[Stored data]

Content starts

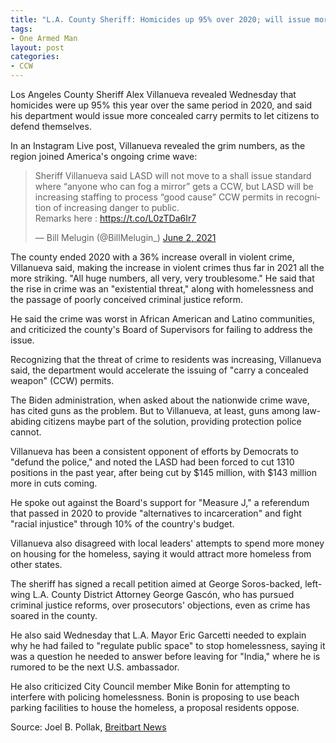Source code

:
 ```yaml
---
title: "L.A. County Sheriff: Homicides up 95% over 2020; will issue more conceal carry permits"
tags:
- One Armed Man
layout: post
categories:
- CCW
---
```


Los Angeles County Sheriff Alex Villanueva revealed Wednesday that homicides were up 95% this year over the same period in 2020, and said his department would issue more concealed carry permits to let citizens to defend themselves.

In an Instagram Live post, Villanueva revealed the grim numbers, as the region joined America's ongoing crime wave:

<blockquote class="twitter-tweet"><p lang="en" dir="ltr">Sheriff Villanueva said LASD will not move to a shall issue standard where “anyone who can fog a mirror” gets a CCW, but LASD will be increasing staffing to process “good cause” CCW permits in recognition of increasing danger to public. <br>Remarks here : <a href="https://t.co/L0zTDa6Ir7">https://t.co/L0zTDa6Ir7</a></p>&mdash; Bill Melugin (@BillMelugin_) <a href="https://twitter.com/BillMelugin_/status/1400174701331111937">June 2, 2021</a></blockquote> <script async src="https://platform.x.com/widgets.js" charset="utf-8"></script>

The county ended 2020 with a 36% increase overall in violent crime, Villanueva said, making the increase in violent crimes thus far in 2021 all the more striking. "All huge numbers, all very, very troublesome." He said that the rise in crime was an "existential threat," along with homelessness and the passage of poorly conceived criminal justice reform.

He said the crime was worst in African American and Latino communities, and criticized the county's Board of Supervisors for failing to address the issue.

Recognizing that the threat of crime to residents was increasing, Villanueva said, the department would accelerate the issuing of "carry a concealed weapon" (CCW) permits.

The Biden administration, when asked about the nationwide crime wave, has cited guns as the problem. But to Villanueva, at least, guns among law-abiding citizens maybe part of the solution, providing protection police cannot.

Villanueva has been a consistent opponent of efforts by Democrats to "defund the police," and noted the LASD had been forced to cut 1310 positions in the past year, after being cut by $145 million, with $143 million more in cuts coming.

He spoke out against the Board's support for "Measure J," a referendum that passed in 2020 to provide "alternatives to incarceration" and fight "racial injustice" through 10% of the country's budget.

Villanueva also disagreed with local leaders' attempts to spend more money on housing for the homeless, saying it would attract more homeless from other states.

The sheriff has signed a recall petition aimed at George Soros-backed, left-wing L.A. County District Attorney George Gascón, who has pursued criminal justice reforms, over prosecutors' objections, even as crime has soared in the county.

He also said Wednesday that L.A. Mayor Eric Garcetti needed to explain why he had failed to "regulate public space" to stop homelessness, saying it was a question he needed to answer before leaving for "India," where he is rumored to be the next U.S. ambassador.

He also criticized City Council member Mike Bonin for attempting to interfere with policing homelessness. Bonin is proposing to use beach parking facilities to house the homeless, a proposal residents oppose.

Source: Joel B. Pollak, [Breitbart News](https://www.breitbart.com/crime/2021/06/03/l-a-county-sheriff-homicides-up-95-over-2020-will-issue-more-conceal-carry-permits/)
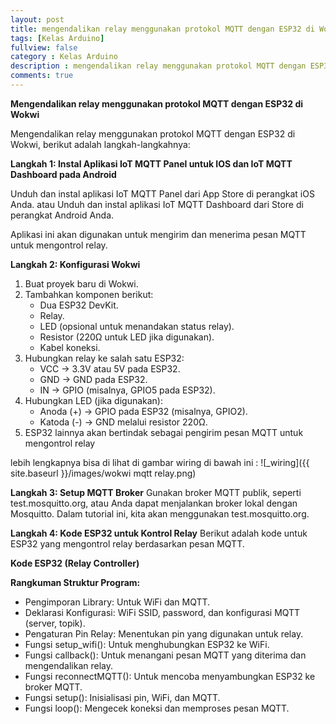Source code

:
 ```yaml
---
layout: post
title: mengendalikan relay menggunakan protokol MQTT dengan ESP32 di Wokwi dengan MQTT Panel
tags: [Kelas Arduino]
fullview: false
category : Kelas Arduino
description : mengendalikan relay menggunakan protokol MQTT dengan ESP32 di Wokwi
comments: true
---
```

**Mengendalikan relay menggunakan protokol MQTT dengan ESP32 di Wokwi**

Mengendalikan relay menggunakan protokol MQTT dengan ESP32 di Wokwi, berikut adalah langkah-langkahnya:

**Langkah 1: Instal Aplikasi IoT MQTT Panel untuk IOS dan IoT MQTT Dashboard pada Android**

Unduh dan instal aplikasi IoT MQTT Panel dari App Store di perangkat iOS Anda. atau
Unduh dan instal aplikasi IoT MQTT Dashboard dari Store di perangkat Android Anda.

Aplikasi ini akan digunakan untuk mengirim dan menerima pesan MQTT untuk mengontrol relay.

**Langkah 2: Konfigurasi Wokwi**
1. Buat proyek baru di Wokwi.
2. Tambahkan komponen berikut:
    * Dua ESP32 DevKit.
    * Relay.
    * LED (opsional untuk menandakan status relay).
    * Resistor (220Ω untuk LED jika digunakan).
    * Kabel koneksi.
3. Hubungkan relay ke salah satu ESP32:
    * VCC → 3.3V atau 5V pada ESP32.
    * GND → GND pada ESP32.
    * IN → GPIO (misalnya, GPIO5 pada ESP32).
4. Hubungkan LED (jika digunakan):
    * Anoda (+) → GPIO pada ESP32 (misalnya, GPIO2).
    * Katoda (-) → GND melalui resistor 220Ω.
5. ESP32 lainnya akan bertindak sebagai pengirim pesan MQTT untuk mengontrol relay

lebih lengkapnya bisa di lihat di gambar wiring di bawah ini :
![_wiring]({{ site.baseurl }}/images/wokwi mqtt relay.png)

**Langkah 3: Setup MQTT Broker**
Gunakan broker MQTT publik, seperti test.mosquitto.org, atau Anda dapat menjalankan broker lokal dengan Mosquitto. Dalam tutorial ini, kita akan menggunakan test.mosquitto.org.

**Langkah 4: Kode ESP32 untuk Kontrol Relay**
Berikut adalah kode untuk ESP32 yang mengontrol relay berdasarkan pesan MQTT.

**Kode ESP32 (Relay Controller)**

<script src="https://gist.github.com/wanwanvm/87208711cfb84fd27f7bc42e82a45ab7.js"></script>

**Rangkuman Struktur Program:**

- Pengimporan Library: Untuk WiFi dan MQTT.
- Deklarasi Konfigurasi: WiFi SSID, password, dan konfigurasi MQTT (server, topik).
- Pengaturan Pin Relay: Menentukan pin yang digunakan untuk relay.
- Fungsi setup_wifi(): Untuk menghubungkan ESP32 ke WiFi.
- Fungsi callback(): Untuk menangani pesan MQTT yang diterima dan mengendalikan relay.
- Fungsi reconnectMQTT(): Untuk mencoba menyambungkan ESP32 ke broker MQTT.
- Fungsi setup(): Inisialisasi pin, WiFi, dan MQTT.
- Fungsi loop(): Mengecek koneksi dan memproses pesan MQTT.
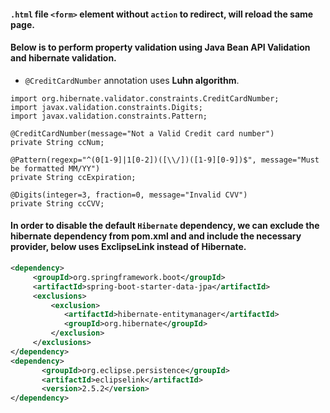 #### `.html` file `<form>` element without `action` to redirect, will reload the same page.

#### Below is to perform property validation using Java Bean API Validation and hibernate validation.

- `@CreditCardNumber` annotation uses **Luhn algorithm**.

```
import org.hibernate.validator.constraints.CreditCardNumber;
import javax.validation.constraints.Digits;
import javax.validation.constraints.Pattern;

@CreditCardNumber(message="Not a Valid Credit card number")
private String ccNum;

@Pattern(regexp="^(0[1-9]|1[0-2])([\\/])([1-9][0-9])$", message="Must be formatted MM/YY")
private String ccExpiration;

@Digits(integer=3, fraction=0, message="Invalid CVV")
private String ccCVV;

```

#### In order to disable the default `Hibernate` dependency, we can exclude the hibernate dependency from pom.xml and and include the necessary provider, below uses ExclipseLink instead of Hibernate.

```xml
<dependency>
     <groupId>org.springframework.boot</groupId>
     <artifactId>spring-boot-starter-data-jpa</artifactId>
     <exclusions>
         <exclusion>
            <artifactId>hibernate-entitymanager</artifactId>
            <groupId>org.hibernate</groupId>
         </exclusion>
     </exclusions>
</dependency>
<dependency>
       <groupId>org.eclipse.persistence</groupId>
       <artifactId>eclipselink</artifactId>
       <version>2.5.2</version>
</dependency>
```
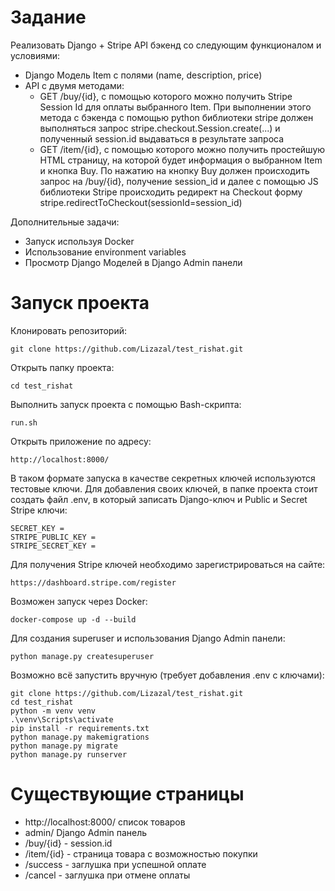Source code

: # Задание

Реализовать Django + Stripe API бэкенд со следующим функционалом и условиями:
- Django Модель Item с полями (name, description, price) 
- API с двумя методами:
    - GET /buy/{id}, c помощью которого можно получить Stripe Session Id для оплаты выбранного Item. При выполнении этого метода c бэкенда с помощью python библиотеки stripe должен выполняться запрос stripe.checkout.Session.create(...) и полученный session.id выдаваться в результате запроса
    - GET /item/{id}, c помощью которого можно получить простейшую HTML страницу, на которой будет информация о выбранном Item и кнопка Buy. По нажатию на кнопку Buy должен происходить запрос на /buy/{id}, получение session_id и далее  с помощью JS библиотеки Stripe происходить редирект на Checkout форму stripe.redirectToCheckout(sessionId=session_id)

Дополнительные задачи: 
- Запуск используя Docker
- Использование environment variables
- Просмотр Django Моделей в Django Admin панели

# Запуск проекта

Клонировать репозиторий:
```
git clone https://github.com/Lizazal/test_rishat.git
```
Открыть папку проекта:
```
cd test_rishat
```
Выполнить запуск проекта с помощью Bash-скрипта:
```
run.sh
```
Открыть приложение по адресу:
```
http://localhost:8000/
```
В таком формате запуска в качестве секретных ключей используются тестовые ключи.
Для добавления своих ключей, в папке проекта стоит создать файл .env, в который записать Django-ключ и Public и Secret Stripe ключи:
```
SECRET_KEY = 
STRIPE_PUBLIC_KEY = 
STRIPE_SECRET_KEY = 
```
Для получения Stripe ключей необходимо зарегистрироваться на сайте:
```
https://dashboard.stripe.com/register
```
Возможен запуск через Docker:
```
docker-compose up -d --build
```
Для создания superuser и использования Django Admin панели:
```
python manage.py createsuperuser
```
Возможно всё запустить вручную (требует добавления .env с ключами):
```
git clone https://github.com/Lizazal/test_rishat.git
cd test_rishat
python -m venv venv
.\venv\Scripts\activate
pip install -r requirements.txt
python manage.py makemigrations
python manage.py migrate
python manage.py runserver
```

# Существующие страницы

- http://localhost:8000/ список товаров
- admin/ Django Admin панель
- /buy/{id} - session.id
- /item/{id} - страница товара с возможностью покупки
- /success - заглушка при успешной оплате
- /cancel - заглушка при отмене оплаты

Content ends

→ TASK DESCRIPTION
Begin at the top of the records above and retype each line exactly until the line containing "The county ended", which is included. Skip all pictures.

→ RESPONSE AREA
Source code

:
 ```yaml
---
title: "L.A. County Sheriff: Homicides up 95% over 2020; will issue more conceal carry permits"
tags:
- One Armed Man
layout: post
categories:
- CCW
---
```


Los Angeles County Sheriff Alex Villanueva revealed Wednesday that homicides were up 95% this year over the same period in 2020, and said his department would issue more concealed carry permits to let citizens to defend themselves.

In an Instagram Live post, Villanueva revealed the grim numbers, as the region joined America's ongoing crime wave:

<blockquote class="twitter-tweet"><p lang="en" dir="ltr">Sheriff Villanueva said LASD will not move to a shall issue standard where “anyone who can fog a mirror” gets a CCW, but LASD will be increasing staffing to process “good cause” CCW permits in recognition of increasing danger to public. <br>Remarks here : <a href="https://t.co/L0zTDa6Ir7">https://t.co/L0zTDa6Ir7</a></p>&mdash; Bill Melugin (@BillMelugin_) <a href="https://twitter.com/BillMelugin_/status/1400174701331111937">June 2, 2021</a></blockquote> <script async src="https://platform.x.com/widgets.js" charset="utf-8"></script>

The county ended 2020 with a 36% increase overall in violent crime, Villanueva said, making the increase in violent crimes thus far in 2021 all the more striking. "All huge numbers, all very, very troublesome." He said that the rise in crime was an "existential threat," along with homelessness and the passage of poorly conceived criminal justice reform.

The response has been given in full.